Investing in a world without risk-free assets

As in June 2008, when we met in Santander, we met last year in Amsterdam for our usual InFormation Course, already concerned but still unaware of how bad the incoming summer would be.

The incoming summer does not look very promising either for institutional investors, first of all, who attended the Budapest conference in record numbers, and also for our friends in Emilia hit by a series of earthquakes. We have dedicated this 8° Course, in solidarity, to them and to the people of Aquila still suffering from the consequences of the 2009 earthquake!

The title of the 2012 conference, chosen as usual in October of the previous year, has inspired many other conferences and articles.  Nowadays, it may seem a bit overused, but that is wrong: nobody has understood the key point that we tried to make through our discussion in Budapest!

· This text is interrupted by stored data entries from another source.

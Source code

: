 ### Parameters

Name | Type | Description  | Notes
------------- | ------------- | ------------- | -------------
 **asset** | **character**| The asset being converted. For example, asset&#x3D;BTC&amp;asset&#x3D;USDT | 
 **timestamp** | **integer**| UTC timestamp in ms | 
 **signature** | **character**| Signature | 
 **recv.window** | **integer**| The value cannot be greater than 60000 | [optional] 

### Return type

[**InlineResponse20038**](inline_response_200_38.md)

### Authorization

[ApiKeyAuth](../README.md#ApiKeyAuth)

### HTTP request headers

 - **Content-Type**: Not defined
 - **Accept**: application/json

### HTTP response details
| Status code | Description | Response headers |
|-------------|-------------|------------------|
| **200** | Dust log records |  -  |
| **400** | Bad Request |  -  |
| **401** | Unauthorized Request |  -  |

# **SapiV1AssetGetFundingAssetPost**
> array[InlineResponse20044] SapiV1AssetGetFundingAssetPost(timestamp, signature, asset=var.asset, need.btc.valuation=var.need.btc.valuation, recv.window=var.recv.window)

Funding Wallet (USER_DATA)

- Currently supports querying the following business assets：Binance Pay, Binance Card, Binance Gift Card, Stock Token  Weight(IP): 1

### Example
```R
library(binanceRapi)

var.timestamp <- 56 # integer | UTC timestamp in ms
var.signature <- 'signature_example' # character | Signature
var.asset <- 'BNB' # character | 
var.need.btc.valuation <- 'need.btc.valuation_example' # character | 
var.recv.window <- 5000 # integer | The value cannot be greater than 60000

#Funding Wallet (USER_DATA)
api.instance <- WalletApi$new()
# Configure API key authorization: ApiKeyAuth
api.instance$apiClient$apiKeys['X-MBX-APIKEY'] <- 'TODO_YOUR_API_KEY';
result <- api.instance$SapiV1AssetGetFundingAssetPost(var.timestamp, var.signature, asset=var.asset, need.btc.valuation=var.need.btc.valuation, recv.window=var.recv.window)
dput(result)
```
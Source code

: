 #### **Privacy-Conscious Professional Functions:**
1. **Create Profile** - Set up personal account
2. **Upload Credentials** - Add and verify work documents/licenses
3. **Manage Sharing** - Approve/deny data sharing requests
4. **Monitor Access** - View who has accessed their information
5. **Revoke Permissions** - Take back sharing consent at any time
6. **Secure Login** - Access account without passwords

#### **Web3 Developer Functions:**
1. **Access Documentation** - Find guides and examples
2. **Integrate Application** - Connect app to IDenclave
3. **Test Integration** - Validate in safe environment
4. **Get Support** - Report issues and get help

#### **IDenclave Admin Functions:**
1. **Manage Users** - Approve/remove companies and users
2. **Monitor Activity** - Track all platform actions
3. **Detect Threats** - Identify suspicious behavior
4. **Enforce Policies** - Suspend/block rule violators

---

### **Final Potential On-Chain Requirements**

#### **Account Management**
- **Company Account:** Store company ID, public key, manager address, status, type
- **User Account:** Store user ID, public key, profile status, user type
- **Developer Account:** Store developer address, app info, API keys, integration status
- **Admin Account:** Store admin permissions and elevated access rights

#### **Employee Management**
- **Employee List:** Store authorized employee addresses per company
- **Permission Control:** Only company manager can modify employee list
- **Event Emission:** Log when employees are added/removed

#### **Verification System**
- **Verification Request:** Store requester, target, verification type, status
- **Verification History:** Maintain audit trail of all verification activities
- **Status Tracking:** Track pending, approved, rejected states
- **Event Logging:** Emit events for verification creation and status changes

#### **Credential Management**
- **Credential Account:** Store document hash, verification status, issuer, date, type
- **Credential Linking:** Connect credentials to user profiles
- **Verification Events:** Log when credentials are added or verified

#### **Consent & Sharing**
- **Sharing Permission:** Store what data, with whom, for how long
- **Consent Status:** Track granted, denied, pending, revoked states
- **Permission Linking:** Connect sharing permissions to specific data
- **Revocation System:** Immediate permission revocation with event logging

Pure market risk today can be eliminated only by accepting a zero short-term yield, in nominal terms, and negative in the medium-long term, in real terms. “This is not a country for investors!”

The reference to the disappearance of the “risk-free asset” of portfolio theory is, therefore, reductive with respect to the overall disappearance of investment categories able to shield investors from the different types of risk that we have discovered during the crisis and now we try somehow to measure: liquidity, credit, counterparty, operational, reputational…

The recent changes in the self/regulation of investment policies and processes, anticipated and discussed last year in Amsterdam and now largely known, explicitly introduce for the first time a factor of risk, both operational and reputational, which Prometeia Advisor has long been flagging to institutional investors, their Trade Associations and Supervisory Authorities: the “financial advisor risk”.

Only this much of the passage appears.